For years, Costco Wholesale (NASDAQ:COST) has given investors solid sales growth and consistent profitability. Yet even though the big-box warehouse retailer still has a loyal customer base and dominates its segment of the retail industry, Costco has still struggled to keep its growth rate up in recent quarters. Coming into its fiscal second-quarter financial report on Wednesday night, Costco investors wanted to see at least modest gains in the company's top and bottom lines. Instead, Costco saw a surprise drop in adjusted earnings per share and continued to watch its comparable-store sales slow. Let's look more closely at the latest from Costco Wholesale and what it means for the company going forward.
Costco misses again
Costco's fiscal Q2 report marked the second straight quarter in which the retailer failed to meet investors' expectations. Total revenue rose 2.6% to $28.17 billion, falling about a percentage point short of the growth rate that most of those following the stock were expecting. But net income dropped an even steeper 9% to $546 million, and even after taking some extraordinary items into account, adjusted earnings of $1.24 per share were down from year-ago levels and fell short of the $1.28 per-share consensus forecast among investors.
Looking more closely at the numbers, Costco once again saw some deterioration in its comparable-store sales. Unadjusted numbers actually looked better than they did last quarter, with a 3% gain in the U.S. offsetting weakness in Canada and other international locations and helping Costco achieve a 1% overall rise in comps. However, the impact of gasoline price deflation on Costco's domestic results was much smaller this quarter, cutting the growth by only a single percentage point. The strong dollar's impact was much larger, resulting in a 9- to 17-percentage-point swing in comps for Costco's international divisions. Overall, though, total-company adjusted comps declined another percentage point from the previous quarter to 5%.

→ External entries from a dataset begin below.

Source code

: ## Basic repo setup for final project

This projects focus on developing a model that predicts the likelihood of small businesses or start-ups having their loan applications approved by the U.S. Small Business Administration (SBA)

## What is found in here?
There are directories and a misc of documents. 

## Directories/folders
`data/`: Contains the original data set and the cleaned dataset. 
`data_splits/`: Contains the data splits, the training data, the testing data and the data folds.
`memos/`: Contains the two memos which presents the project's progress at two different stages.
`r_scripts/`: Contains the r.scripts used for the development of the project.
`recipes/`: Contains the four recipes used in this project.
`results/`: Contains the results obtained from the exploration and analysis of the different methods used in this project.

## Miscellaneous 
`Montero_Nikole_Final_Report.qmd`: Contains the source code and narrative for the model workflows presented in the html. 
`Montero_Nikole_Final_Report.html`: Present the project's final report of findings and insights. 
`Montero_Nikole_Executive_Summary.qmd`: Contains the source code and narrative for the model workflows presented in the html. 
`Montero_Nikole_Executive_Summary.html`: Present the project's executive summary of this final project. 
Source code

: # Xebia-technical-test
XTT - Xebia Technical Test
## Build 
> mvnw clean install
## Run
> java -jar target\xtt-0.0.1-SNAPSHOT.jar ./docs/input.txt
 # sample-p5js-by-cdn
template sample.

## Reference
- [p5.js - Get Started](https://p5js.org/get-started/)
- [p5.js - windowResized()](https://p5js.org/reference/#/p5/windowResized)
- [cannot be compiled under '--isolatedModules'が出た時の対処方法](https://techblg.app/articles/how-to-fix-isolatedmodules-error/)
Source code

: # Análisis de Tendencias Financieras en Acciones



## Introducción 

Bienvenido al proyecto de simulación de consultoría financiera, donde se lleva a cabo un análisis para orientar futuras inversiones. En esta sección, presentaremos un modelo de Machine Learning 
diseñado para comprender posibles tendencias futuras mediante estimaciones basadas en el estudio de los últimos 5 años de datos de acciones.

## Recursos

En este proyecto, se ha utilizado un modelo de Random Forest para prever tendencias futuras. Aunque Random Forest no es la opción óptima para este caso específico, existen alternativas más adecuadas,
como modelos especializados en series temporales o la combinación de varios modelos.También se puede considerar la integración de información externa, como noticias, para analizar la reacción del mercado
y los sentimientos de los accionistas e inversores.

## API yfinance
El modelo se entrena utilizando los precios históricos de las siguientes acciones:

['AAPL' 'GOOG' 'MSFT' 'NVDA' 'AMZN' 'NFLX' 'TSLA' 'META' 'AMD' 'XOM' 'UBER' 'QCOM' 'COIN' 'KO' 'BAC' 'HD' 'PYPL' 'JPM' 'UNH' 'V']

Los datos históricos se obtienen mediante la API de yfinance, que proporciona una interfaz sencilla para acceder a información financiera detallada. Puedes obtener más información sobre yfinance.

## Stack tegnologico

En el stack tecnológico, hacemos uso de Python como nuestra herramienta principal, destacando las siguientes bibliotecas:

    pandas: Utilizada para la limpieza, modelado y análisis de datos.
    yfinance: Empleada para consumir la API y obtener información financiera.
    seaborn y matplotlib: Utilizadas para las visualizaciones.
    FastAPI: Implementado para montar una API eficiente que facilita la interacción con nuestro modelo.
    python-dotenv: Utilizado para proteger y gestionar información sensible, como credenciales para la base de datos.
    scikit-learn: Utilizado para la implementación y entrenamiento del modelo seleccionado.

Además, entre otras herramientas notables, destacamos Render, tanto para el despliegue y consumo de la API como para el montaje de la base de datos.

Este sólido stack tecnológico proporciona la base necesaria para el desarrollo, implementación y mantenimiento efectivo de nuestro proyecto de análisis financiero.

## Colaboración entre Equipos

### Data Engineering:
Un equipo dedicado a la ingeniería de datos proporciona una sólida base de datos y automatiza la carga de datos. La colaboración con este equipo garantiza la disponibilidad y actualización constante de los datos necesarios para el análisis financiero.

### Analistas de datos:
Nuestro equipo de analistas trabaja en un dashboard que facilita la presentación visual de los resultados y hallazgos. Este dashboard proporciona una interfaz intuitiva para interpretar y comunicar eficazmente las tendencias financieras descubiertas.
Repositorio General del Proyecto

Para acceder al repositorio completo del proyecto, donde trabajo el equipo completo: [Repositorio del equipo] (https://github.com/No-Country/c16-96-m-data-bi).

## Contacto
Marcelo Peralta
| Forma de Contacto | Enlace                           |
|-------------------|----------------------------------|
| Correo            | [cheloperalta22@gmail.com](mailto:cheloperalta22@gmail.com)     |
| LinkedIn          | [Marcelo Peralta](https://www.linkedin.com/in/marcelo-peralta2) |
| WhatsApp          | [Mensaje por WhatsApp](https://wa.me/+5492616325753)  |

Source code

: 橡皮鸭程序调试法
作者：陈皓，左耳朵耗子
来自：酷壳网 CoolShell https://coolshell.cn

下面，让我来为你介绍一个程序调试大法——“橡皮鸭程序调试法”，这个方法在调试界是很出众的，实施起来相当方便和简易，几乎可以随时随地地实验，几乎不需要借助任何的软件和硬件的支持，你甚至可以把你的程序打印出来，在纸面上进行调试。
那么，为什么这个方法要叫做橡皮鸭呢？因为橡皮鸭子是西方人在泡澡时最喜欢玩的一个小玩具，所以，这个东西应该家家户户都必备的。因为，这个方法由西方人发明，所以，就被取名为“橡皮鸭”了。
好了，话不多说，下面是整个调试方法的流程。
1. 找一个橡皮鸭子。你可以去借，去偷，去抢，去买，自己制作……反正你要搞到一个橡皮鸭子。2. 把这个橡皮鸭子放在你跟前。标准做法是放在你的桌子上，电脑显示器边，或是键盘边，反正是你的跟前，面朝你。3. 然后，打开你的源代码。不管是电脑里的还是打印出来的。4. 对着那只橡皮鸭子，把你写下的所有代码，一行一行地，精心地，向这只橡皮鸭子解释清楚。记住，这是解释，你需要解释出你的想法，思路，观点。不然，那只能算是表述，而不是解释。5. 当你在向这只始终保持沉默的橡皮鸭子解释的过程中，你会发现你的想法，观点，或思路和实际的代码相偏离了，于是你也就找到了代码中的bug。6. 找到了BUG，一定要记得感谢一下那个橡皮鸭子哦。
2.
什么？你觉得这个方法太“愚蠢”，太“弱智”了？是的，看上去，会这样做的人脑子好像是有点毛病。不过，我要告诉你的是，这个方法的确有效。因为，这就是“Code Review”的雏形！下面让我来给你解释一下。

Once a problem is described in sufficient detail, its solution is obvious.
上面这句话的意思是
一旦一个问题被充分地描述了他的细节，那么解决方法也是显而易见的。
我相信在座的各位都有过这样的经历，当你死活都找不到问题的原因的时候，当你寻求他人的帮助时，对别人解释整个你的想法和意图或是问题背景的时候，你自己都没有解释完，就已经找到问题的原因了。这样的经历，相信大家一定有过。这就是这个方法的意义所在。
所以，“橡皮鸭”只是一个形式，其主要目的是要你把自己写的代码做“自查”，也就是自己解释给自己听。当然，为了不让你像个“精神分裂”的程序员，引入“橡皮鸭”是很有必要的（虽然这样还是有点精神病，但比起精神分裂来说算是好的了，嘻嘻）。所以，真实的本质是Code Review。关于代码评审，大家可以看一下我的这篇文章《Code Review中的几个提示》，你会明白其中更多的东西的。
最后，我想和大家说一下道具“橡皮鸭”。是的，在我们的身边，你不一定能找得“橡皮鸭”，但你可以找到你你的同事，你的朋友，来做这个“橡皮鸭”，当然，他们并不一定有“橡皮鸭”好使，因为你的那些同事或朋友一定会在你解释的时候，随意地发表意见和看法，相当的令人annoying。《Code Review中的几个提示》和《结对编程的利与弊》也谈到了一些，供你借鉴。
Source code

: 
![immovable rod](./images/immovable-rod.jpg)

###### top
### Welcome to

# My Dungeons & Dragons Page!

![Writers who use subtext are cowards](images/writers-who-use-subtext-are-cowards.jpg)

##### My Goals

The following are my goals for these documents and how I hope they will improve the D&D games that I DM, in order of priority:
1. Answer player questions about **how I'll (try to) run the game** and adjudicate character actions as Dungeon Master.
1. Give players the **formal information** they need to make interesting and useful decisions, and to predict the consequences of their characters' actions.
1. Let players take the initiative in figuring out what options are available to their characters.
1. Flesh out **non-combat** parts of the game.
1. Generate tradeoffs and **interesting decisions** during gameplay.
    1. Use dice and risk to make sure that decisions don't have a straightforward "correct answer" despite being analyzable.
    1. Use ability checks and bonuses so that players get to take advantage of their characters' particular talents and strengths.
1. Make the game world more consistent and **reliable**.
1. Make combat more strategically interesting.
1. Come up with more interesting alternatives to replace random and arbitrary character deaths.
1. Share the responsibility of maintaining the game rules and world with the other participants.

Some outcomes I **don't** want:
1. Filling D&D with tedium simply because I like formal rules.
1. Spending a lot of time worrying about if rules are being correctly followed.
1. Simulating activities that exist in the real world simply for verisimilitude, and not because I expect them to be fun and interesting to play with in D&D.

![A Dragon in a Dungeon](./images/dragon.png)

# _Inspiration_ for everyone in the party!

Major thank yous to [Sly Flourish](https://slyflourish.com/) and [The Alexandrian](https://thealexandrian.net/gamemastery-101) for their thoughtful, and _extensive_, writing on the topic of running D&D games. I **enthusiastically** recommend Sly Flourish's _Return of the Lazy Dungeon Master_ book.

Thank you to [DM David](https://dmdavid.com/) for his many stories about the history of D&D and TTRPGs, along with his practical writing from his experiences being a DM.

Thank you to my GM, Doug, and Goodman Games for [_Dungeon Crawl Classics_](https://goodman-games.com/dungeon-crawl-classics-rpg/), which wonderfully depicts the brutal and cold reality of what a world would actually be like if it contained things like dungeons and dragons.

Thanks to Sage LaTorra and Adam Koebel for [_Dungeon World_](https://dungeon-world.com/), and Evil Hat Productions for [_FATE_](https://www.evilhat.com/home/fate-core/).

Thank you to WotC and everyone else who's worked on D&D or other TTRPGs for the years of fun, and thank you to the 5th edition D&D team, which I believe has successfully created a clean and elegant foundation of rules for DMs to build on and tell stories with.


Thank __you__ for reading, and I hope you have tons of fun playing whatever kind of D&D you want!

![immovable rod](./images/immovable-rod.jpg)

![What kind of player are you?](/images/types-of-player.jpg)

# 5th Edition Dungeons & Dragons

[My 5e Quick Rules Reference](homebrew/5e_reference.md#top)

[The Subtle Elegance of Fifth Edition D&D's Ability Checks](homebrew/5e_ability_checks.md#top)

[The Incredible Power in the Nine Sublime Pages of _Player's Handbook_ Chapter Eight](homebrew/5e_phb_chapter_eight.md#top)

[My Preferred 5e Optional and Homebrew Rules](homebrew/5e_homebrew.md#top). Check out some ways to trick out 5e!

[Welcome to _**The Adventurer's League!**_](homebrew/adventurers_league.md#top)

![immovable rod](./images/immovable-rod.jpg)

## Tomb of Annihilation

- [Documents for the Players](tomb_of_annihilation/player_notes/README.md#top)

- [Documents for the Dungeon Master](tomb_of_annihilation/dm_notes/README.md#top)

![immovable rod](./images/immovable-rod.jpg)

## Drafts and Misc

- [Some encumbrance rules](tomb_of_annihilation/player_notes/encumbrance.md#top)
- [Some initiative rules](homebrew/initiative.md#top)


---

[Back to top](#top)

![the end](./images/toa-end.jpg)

Costco managed to improve in some areas of past concern, but others remained troublesome. Membership fee revenue climbed 3.6% to $603 million, accelerating at about double the growth rate that it posted last quarter. Yet a big 6% jump in overhead expenses sent operating income down year-over-year, and the pace of increases in Costco's merchandise costs wasn't slow enough to offset higher overhead.
What's ahead for Costco?
Another aspect of Costco's growth slowdown showed in its store counts. The warehouse retailer had 698 stores at the end of the quarter, which was up by just a single location in the U.S. over the past three months. That's consistent with the expansion plans Costco revealed last quarter, and the winter months tend to be a slow season for store openings throughout the industry.
Yet the bigger issue is whether Costco's struggles reflect weakness among more affluent U.S. consumers. Luxury retailers that cater to the wealthy have reported tough times, especially for those companies that focus on areas of the country that have gotten hit hard by the downturn in the energy industry. Costco's membership model encourages wealthier patrons, and although not all of its goods are luxury items, some of its higher-margin items cater to those with sizable disposable incomes. If those shoppers have less to spend, then it could show up in Costco's overall numbers.
Traders won't be happy with Costco's results, and even long-term investors might worry about the slow but steady deterioration in the big-box retailer's results lately. Nevertheless, Costco still holds a strong position in its retail niche, and continuing to use its inherent competitive advantages to build up its business will make sense even if Costco suffers setbacks from time to time.